While power firms ACEN and Meralco posted the highest % increase, SMC was singlehandedly the biggest borrower, with 72% of the Php 213 billion net increase.  

 

JGS logged in the highest net income growth in % and pesos.  In pesos, SMC and SM followed.  

 

With aggressive lending and investing, the three banks (BDO, BPI and MBT) clocked in the fastest revenue growth, but SM and BDO had the most increases in pesos. 

 

Newcomer food company CNPF had the most increase in cash reserves in %, but holding firm AEV and power Meralco posted the highest gains in pesos.  

 

Meanwhile, while SMC had the most increase in debt, it also had the most decline in cash reserves in pesos. 

 


Figure/Table 6 

 

In Q3, SMC and JGS clocked in the fastest net income growth rate.   

 

But the former and AC had the most gains in pesos.  

 

Again, the top three banks monopolized the pace of advance in the revenue growth rates.  Meanwhile, BDO and JGS recorded the highest revenue growth in pesos. 


In the end, while many companies have started to reduce their leverage, income has yet to increase to levels necessary to provide sufficient liquidity.
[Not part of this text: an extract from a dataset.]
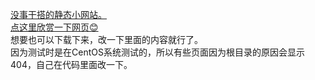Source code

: [没事干搭的静态小网站。](spoiler)</br>
[点这里欣赏一下网页😊](https://liu-angle.github.io/creation/) </br>
想要也可以下载下来，改一下里面的内容就行了。</br>
因为测试时是在CentOS系统测试的，所以有些页面因为根目录的原因会显示404，自己在代码里面改一下。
It also reveals that the incumbent business model of the PSEi 30 hasn't been organic or productivity-driven. Instead, it represents a debt-fueled growth paradigm.


Still, the skewed distribution of debt, revenues, net income, and cash puts into the spotlight the mounting manifold risks of credit-financed growth, malinvestments, concentration, and contagion.